我使用 CNN 根据 Keras 中的图像对汽车损坏进行了预测,无论它们是否严重。每次我为同一数据集运行代码并且没有更改其他参数时,预测的类别和准确性都会发生变化。我尝试重新启动内核并为模型设置种子,希望获得一致的结果。我是 python 的新手,所以请帮助我每次都获得相同的结果。
import random
random.seed(801)
# Importing the Keras libraries and packages
from keras.models import Sequential
from keras.layers import Conv2D
from keras.layers import MaxPooling2D
from keras.layers import Flatten
from keras.layers import Dense
from keras.layers import Dropout
# Initialising the CNN
classifier = Sequential()
# Step 1 - Convolution
classifier.add(Conv2D(64, (2, 2), input_shape = (64, 64, 3), activation = 'relu'))
# Step 2 - Pooling
classifier.add(MaxPooling2D(pool_size = (2, 2)))
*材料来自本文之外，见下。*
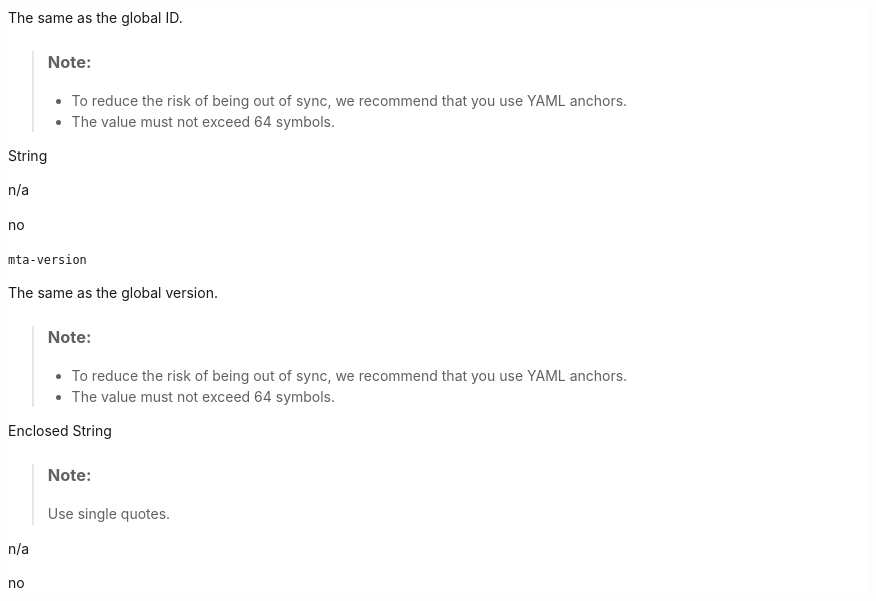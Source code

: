 </td>
<td valign="top">

The same as the global ID.

> ### Note:  
> -   To reduce the risk of being out of sync, we recommend that you use YAML anchors.
> -   The value must not exceed 64 symbols.



</td>
<td valign="top">

String

</td>
<td valign="top">

n/a

</td>
<td valign="top">

no

</td>
</tr>
<tr>
<td valign="top">

`mta-version`

</td>
<td valign="top">

The same as the global version.

> ### Note:  
> -   To reduce the risk of being out of sync, we recommend that you use YAML anchors.
> -   The value must not exceed 64 symbols.



</td>
<td valign="top">

Enclosed String

> ### Note:  
> Use single quotes.



</td>
<td valign="top">

n/a

</td>
<td valign="top">

no
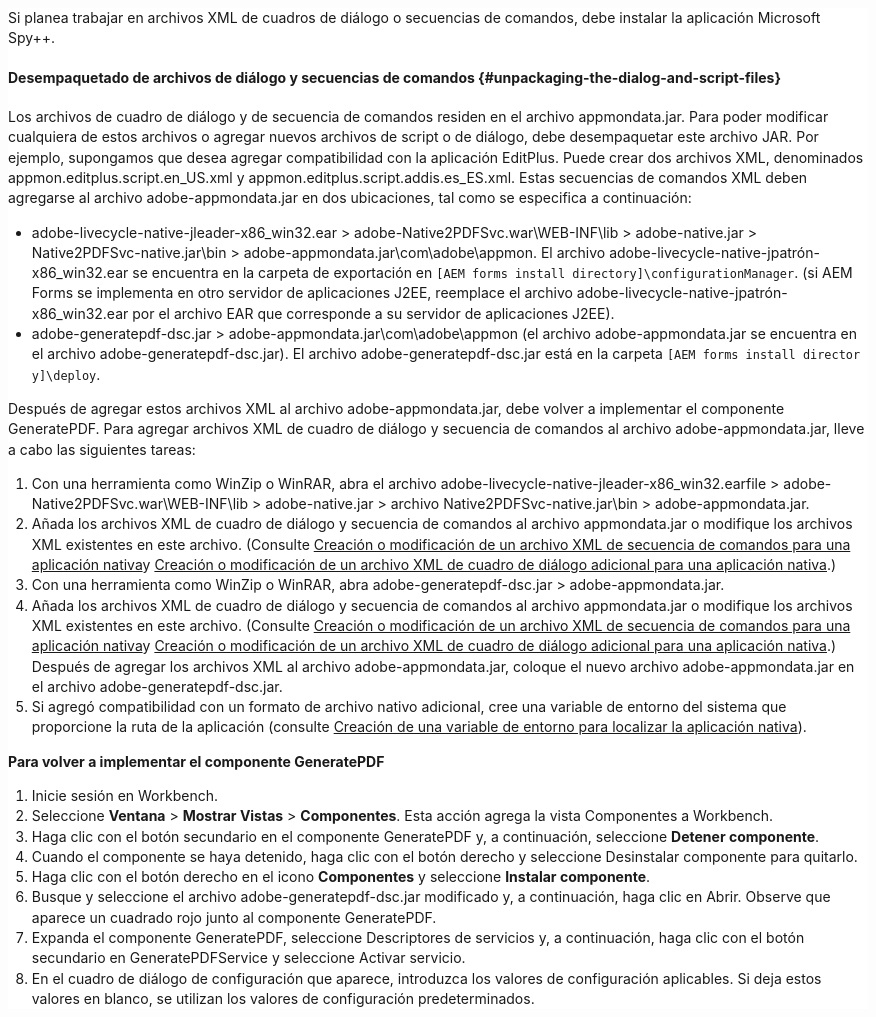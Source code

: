 Si planea trabajar en archivos XML de cuadros de diálogo o secuencias de comandos, debe instalar la aplicación Microsoft Spy++.

#### Desempaquetado de archivos de diálogo y secuencias de comandos {#unpackaging-the-dialog-and-script-files}

Los archivos de cuadro de diálogo y de secuencia de comandos residen en el archivo appmondata.jar. Para poder modificar cualquiera de estos archivos o agregar nuevos archivos de script o de diálogo, debe desempaquetar este archivo JAR. Por ejemplo, supongamos que desea agregar compatibilidad con la aplicación EditPlus. Puede crear dos archivos XML, denominados appmon.editplus.script.en_US.xml y appmon.editplus.script.addis.es_ES.xml. Estas secuencias de comandos XML deben agregarse al archivo adobe-appmondata.jar en dos ubicaciones, tal como se especifica a continuación:

* adobe-livecycle-native-jleader-x86_win32.ear > adobe-Native2PDFSvc.war\WEB-INF\lib > adobe-native.jar > Native2PDFSvc-native.jar\bin > adobe-appmondata.jar\com\adobe\appmon. El archivo adobe-livecycle-native-jpatrón-x86_win32.ear se encuentra en la carpeta de exportación en `[AEM forms install directory]\configurationManager`. (si AEM Forms se implementa en otro servidor de aplicaciones J2EE, reemplace el archivo adobe-livecycle-native-jpatrón-x86_win32.ear por el archivo EAR que corresponde a su servidor de aplicaciones J2EE).
* adobe-generatepdf-dsc.jar > adobe-appmondata.jar\com\adobe\appmon (el archivo adobe-appmondata.jar se encuentra en el archivo adobe-generatepdf-dsc.jar). El archivo adobe-generatepdf-dsc.jar está en la carpeta `[AEM forms install directory]\deploy`.

Después de agregar estos archivos XML al archivo adobe-appmondata.jar, debe volver a implementar el componente GeneratePDF. Para agregar archivos XML de cuadro de diálogo y secuencia de comandos al archivo adobe-appmondata.jar, lleve a cabo las siguientes tareas:

1. Con una herramienta como WinZip o WinRAR, abra el archivo adobe-livecycle-native-jleader-x86_win32.earfile > adobe-Native2PDFSvc.war\WEB-INF\lib > adobe-native.jar > archivo Native2PDFSvc-native.jar\bin > adobe-appmondata.jar.
1. Añada los archivos XML de cuadro de diálogo y secuencia de comandos al archivo appmondata.jar o modifique los archivos XML existentes en este archivo. (Consulte [Creación o modificación de un archivo XML de secuencia de comandos para una aplicación nativa](converting-file-formats-pdf.md#creating-or-modifying-a-script-xml-file-for-a-native-application)y [Creación o modificación de un archivo XML de cuadro de diálogo adicional para una aplicación nativa](converting-file-formats-pdf.md#creating-or-modifying-an-additional-dialog-xml-file-for-a-native-application).)
1. Con una herramienta como WinZip o WinRAR, abra adobe-generatepdf-dsc.jar > adobe-appmondata.jar.
1. Añada los archivos XML de cuadro de diálogo y secuencia de comandos al archivo appmondata.jar o modifique los archivos XML existentes en este archivo. (Consulte [Creación o modificación de un archivo XML de secuencia de comandos para una aplicación nativa](converting-file-formats-pdf.md#creating-or-modifying-a-script-xml-file-for-a-native-application)y [Creación o modificación de un archivo XML de cuadro de diálogo adicional para una aplicación nativa](converting-file-formats-pdf.md#creating-or-modifying-an-additional-dialog-xml-file-for-a-native-application).) Después de agregar los archivos XML al archivo adobe-appmondata.jar, coloque el nuevo archivo adobe-appmondata.jar en el archivo adobe-generatepdf-dsc.jar.
1. Si agregó compatibilidad con un formato de archivo nativo adicional, cree una variable de entorno del sistema que proporcione la ruta de la aplicación (consulte [Creación de una variable de entorno para localizar la aplicación nativa](converting-file-formats-pdf.md#creating-an-environment-variable-to-locate-the-native-application)).

**Para volver a implementar el componente GeneratePDF**

1. Inicie sesión en Workbench.
1. Seleccione **Ventana** > **Mostrar Vistas** > **Componentes**. Esta acción agrega la vista Componentes a Workbench.
1. Haga clic con el botón secundario en el componente GeneratePDF y, a continuación, seleccione **Detener componente**.
1. Cuando el componente se haya detenido, haga clic con el botón derecho y seleccione Desinstalar componente para quitarlo.
1. Haga clic con el botón derecho en el icono **Componentes** y seleccione **Instalar componente**.
1. Busque y seleccione el archivo adobe-generatepdf-dsc.jar modificado y, a continuación, haga clic en Abrir. Observe que aparece un cuadrado rojo junto al componente GeneratePDF.
1. Expanda el componente GeneratePDF, seleccione Descriptores de servicios y, a continuación, haga clic con el botón secundario en GeneratePDFService y seleccione Activar servicio.
1. En el cuadro de diálogo de configuración que aparece, introduzca los valores de configuración aplicables. Si deja estos valores en blanco, se utilizan los valores de configuración predeterminados.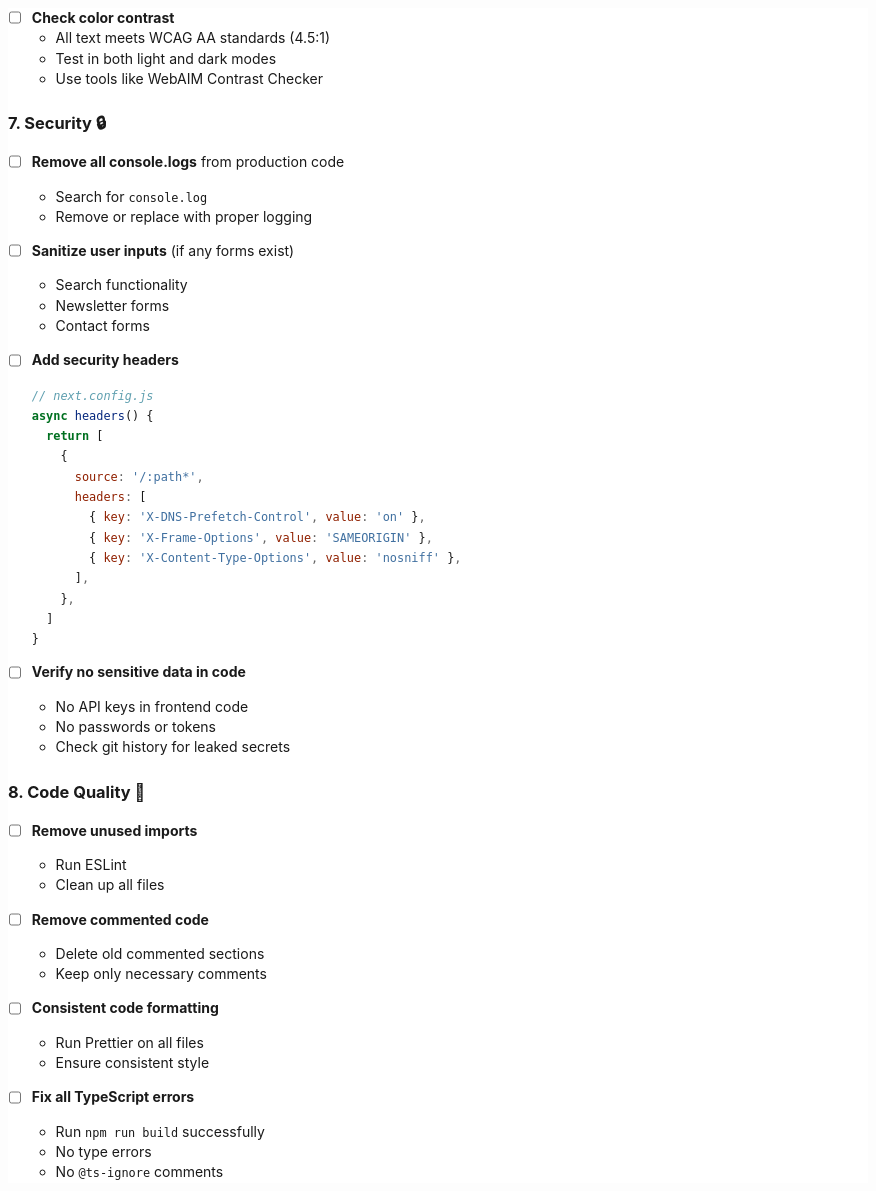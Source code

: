 - [ ] **Check color contrast**
  - All text meets WCAG AA standards (4.5:1)
  - Test in both light and dark modes
  - Use tools like WebAIM Contrast Checker

### 7. Security 🔒

- [ ] **Remove all console.logs** from production code
  - Search for `console.log`
  - Remove or replace with proper logging

- [ ] **Sanitize user inputs** (if any forms exist)
  - Search functionality
  - Newsletter forms
  - Contact forms

- [ ] **Add security headers**
  ```js
  // next.config.js
  async headers() {
    return [
      {
        source: '/:path*',
        headers: [
          { key: 'X-DNS-Prefetch-Control', value: 'on' },
          { key: 'X-Frame-Options', value: 'SAMEORIGIN' },
          { key: 'X-Content-Type-Options', value: 'nosniff' },
        ],
      },
    ]
  }
  ```

- [ ] **Verify no sensitive data in code**
  - No API keys in frontend code
  - No passwords or tokens
  - Check git history for leaked secrets

### 8. Code Quality 📝

- [ ] **Remove unused imports**
  - Run ESLint
  - Clean up all files

- [ ] **Remove commented code**
  - Delete old commented sections
  - Keep only necessary comments

- [ ] **Consistent code formatting**
  - Run Prettier on all files
  - Ensure consistent style

- [ ] **Fix all TypeScript errors**
  - Run `npm run build` successfully
  - No type errors
  - No `@ts-ignore` comments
# Adding a second convolutional layer
classifier.add(Conv2D(64, (2, 2), activation = 'relu'))
classifier.add(MaxPooling2D(pool_size = (2, 2)))
# Step 3 - Flattening
classifier.add(Flatten())
# Adding dropout
classifier.add(Dropout(0.2))
# Step 4 - Full connection
classifier.add(Dense(units = 128, activation = 'relu'))
# Adding dropout
classifier.add(Dropout(0.2))
classifier.add(Dense(units = 1, activation = 'sigmoid'))
# Compiling the CNN
classifier.compile(optimizer = 'adam', loss = 'binary_crossentropy', metrics = ['accuracy'])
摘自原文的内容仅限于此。